* _Problem to work on_
Say how many lines in the records contain the string "your". Nothing but the number should be given.

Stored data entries

=== Section Start ===

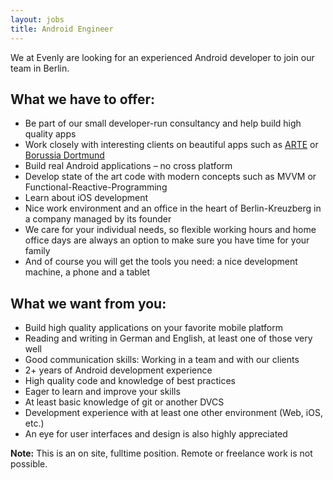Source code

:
 ```yaml
---
layout: jobs
title: Android Engineer
---
```

    
We at Evenly are looking for an experienced Android developer to join our team in Berlin.    
    
## What we have to offer:

- Be part of our small developer-run consultancy and help build high quality apps
- Work closely with interesting clients on beautiful apps such as [ARTE](/projects/arte/) or [Borussia Dortmund](/projects/bvb/)     
- Build real Android applications – no cross platform
- Develop state of the art code with modern concepts such as MVVM or Functional-Reactive-Programming
- Learn about iOS development
- Nice work environment and an office in the heart of Berlin-Kreuzberg in a company managed by its founder
- We care for your individual needs, so flexible working hours and home office days are always an option to make sure you have time for your family
- And of course you will get the tools you need: a nice development machine, a phone and a tablet


## What we want from you:

- Build high quality applications on your favorite mobile platform
- Reading and writing in German and English, at least one of those very well
- Good communication skills: Working in a team and with our clients
- 2+ years of Android development experience
- High quality code and knowledge of best practices
- Eager to learn and improve your skills
- At least basic knowledge of git or another DVCS
- Development experience with at least one other environment (Web, iOS, etc.)
- An eye for user interfaces and design is also highly appreciated

**Note:** This is an on site, fulltime position. Remote or freelance work is not possible.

=== Section End ===

* _Completed exercise_
3